The father of a teenager critically injured in a car crash that killed her friend has described her return home as “like winning the lottery”.

Gerry Pierce said he could not believe how well Hayley, 18, had recovered from the crash, which left her unconscious for weeks.

Hayley was the passenger in friend James Thetford’s BMW when it crashed into railings on the A259 at Albion Street in Southwick, at 2.34am on March 5. James, 21, died from his injuries.

Hayley left the Princess Royal Hospital in Haywards Heath on Friday and returned to her family home in Worthing.

Builder Mr Pierce, 45, said: “She had a severe head injury. Her chance of recovery was 100 to one against her.

“For her to be up and walking the week after was 1,000 to one. For her to be out of hospital after a month is like winning the lottery. Everyone said she’s a miracle.”

Describing his family’s ordeal, the father of two said: “My wife rang me up. She said the police were at the house and Hayley had been in an accident.”

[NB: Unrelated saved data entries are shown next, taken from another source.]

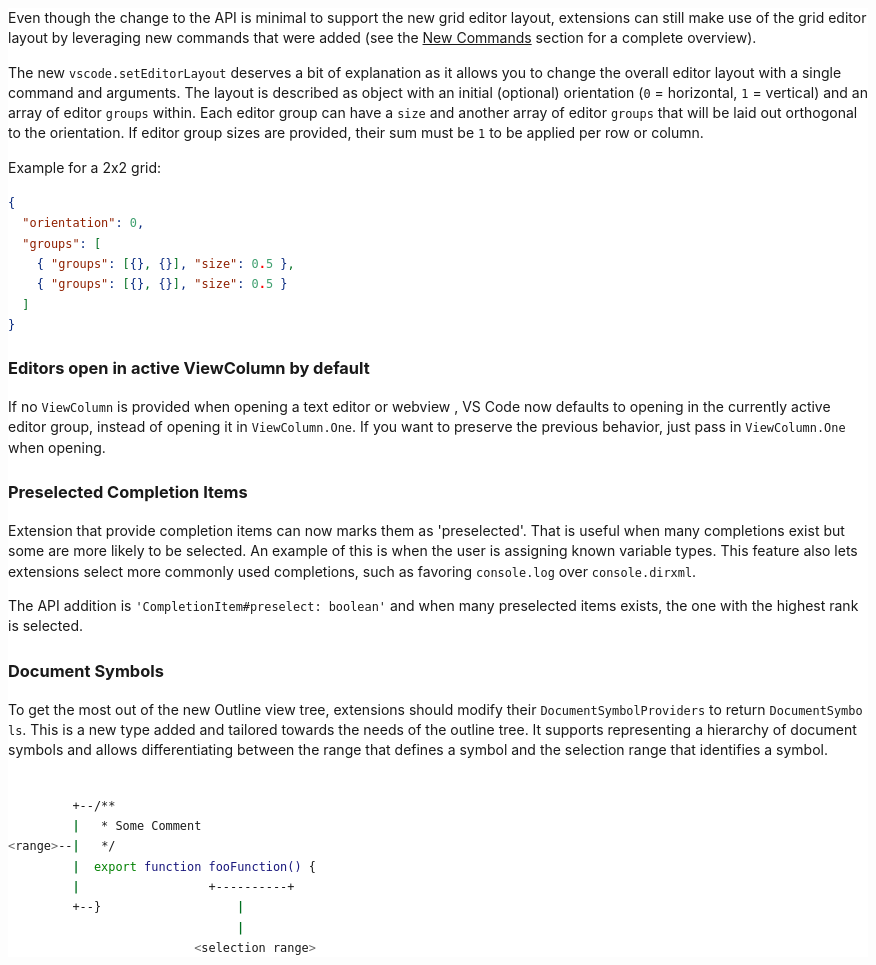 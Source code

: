 Even though the change to the API is minimal to support the new grid editor layout, extensions can still make use of the grid editor layout by leveraging new commands that were added (see the [New Commands](#new-commands) section for a complete overview).

The new `vscode.setEditorLayout` deserves a bit of explanation as it allows you to change the overall editor layout with a single command and arguments. The layout is described as object with an initial (optional) orientation (`0` = horizontal, `1` = vertical) and an array of editor `groups` within. Each editor group can have a `size` and another array of editor `groups` that will be laid out orthogonal to the orientation. If editor group sizes are provided, their sum must be `1` to be applied per row or column.

Example for a 2x2 grid:

```json
{
  "orientation": 0,
  "groups": [
    { "groups": [{}, {}], "size": 0.5 },
    { "groups": [{}, {}], "size": 0.5 }
  ]
}
```

### Editors open in active ViewColumn by default

If no `ViewColumn` is provided when opening a text editor or webview , VS Code now defaults to opening in the currently active editor group, instead of opening it in `ViewColumn.One`. If you want to preserve the previous behavior, just pass in `ViewColumn.One` when opening.

### Preselected Completion Items

Extension that provide completion items can now marks them as 'preselected'. That is useful when many completions exist but some are more likely to be selected. An example of this is when the user is assigning known variable types. This feature also lets extensions select more commonly used completions, such as favoring `console.log` over `console.dirxml`.

The API addition is `'CompletionItem#preselect: boolean'` and when many preselected items exists, the one with the highest rank is selected.

### Document Symbols

To get the most out of the new Outline view tree, extensions should modify their `DocumentSymbolProviders` to return `DocumentSymbols`. This is a new type added and tailored towards the needs of the outline tree. It supports representing a hierarchy of document symbols and allows differentiating between the range that defines a symbol and the selection range that identifies a symbol.

```bash

         +--/**
         |   * Some Comment
<range>--|   */
         |  export function fooFunction() {
         |                  +----------+
         +--}                   |
                                |
                          <selection range>
```

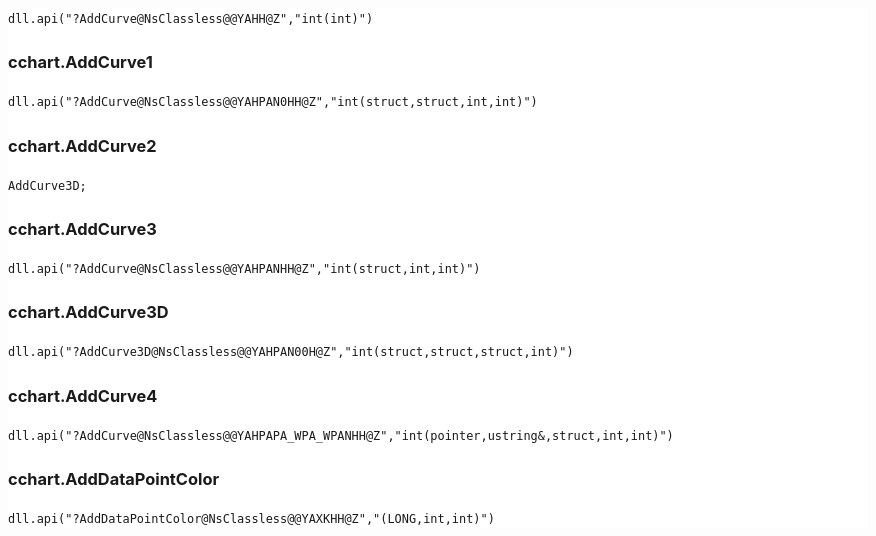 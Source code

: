 
```aardio
dll.api("?AddCurve@NsClassless@@YAHH@Z","int(int)")
```



<a id="cchart.AddCurve1"></a>
### cchart.AddCurve1 
 

```aardio
dll.api("?AddCurve@NsClassless@@YAHPAN0HH@Z","int(struct,struct,int,int)")
```



<a id="cchart.AddCurve2"></a>
### cchart.AddCurve2 
 

```aardio
AddCurve3D;
```



<a id="cchart.AddCurve3"></a>
### cchart.AddCurve3 
 

```aardio
dll.api("?AddCurve@NsClassless@@YAHPANHH@Z","int(struct,int,int)")
```



<a id="cchart.AddCurve3D"></a>
### cchart.AddCurve3D 
 

```aardio
dll.api("?AddCurve3D@NsClassless@@YAHPAN00H@Z","int(struct,struct,struct,int)")
```



<a id="cchart.AddCurve4"></a>
### cchart.AddCurve4 
 

```aardio
dll.api("?AddCurve@NsClassless@@YAHPAPA_WPA_WPANHH@Z","int(pointer,ustring&,struct,int,int)")
```



<a id="cchart.AddDataPointColor"></a>
### cchart.AddDataPointColor 
 

```aardio
dll.api("?AddDataPointColor@NsClassless@@YAXKHH@Z","(LONG,int,int)")
```
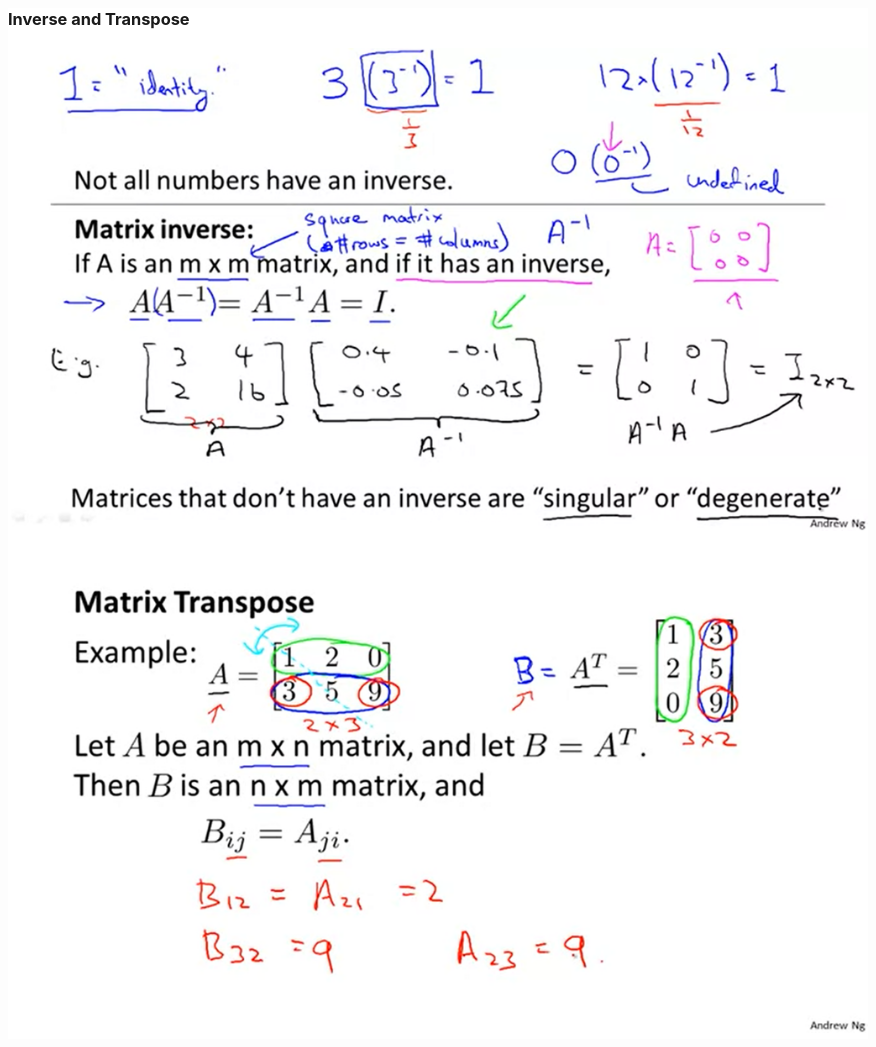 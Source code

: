 

### Inverse and Transpose

![image-20220424210749608](images/01_2_Week_Linear_Algebra/image-20220424210749608.png)

![image-20220424211032001](images/01_2_Week_Linear_Algebra/image-20220424211032001.png)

Mr Pierce drove to the Royal Sussex County Hospital in Brighton, where his wife Karen was waiting for him, before seeing their eldest daughter hooked up to machines in the intensive care unit.

“All I wanted to do was pick her up and give her a cuddle, but I couldn’t because of all the tubes.”

A week after the accident Hayley was transferred to the specialist unit in Hurstwood Park Neurological Hospital in Haywards Heath.

After getting back on her feet last week she was transferred to the nearby Princess Royal.

Mr Pierce said: “My cousin’s a top neurosurgeon and he told us to prepare for the worst.

“At one stage I was sat down with the doctor and he told me that there was a possibility she was not going to make it and if she did she was not going to have the same quality of life. I said, ‘I can’t tell my wife that’.

“That was on the Saturday morning and that evening she came round.”

It will be several months before she is well enough to return to her work at Diamond Cut hairdressers in Goring Road, Worthing, or her studies at Chichester College.

But her father said: “After everything she’s the same bubbly girl she used to be.”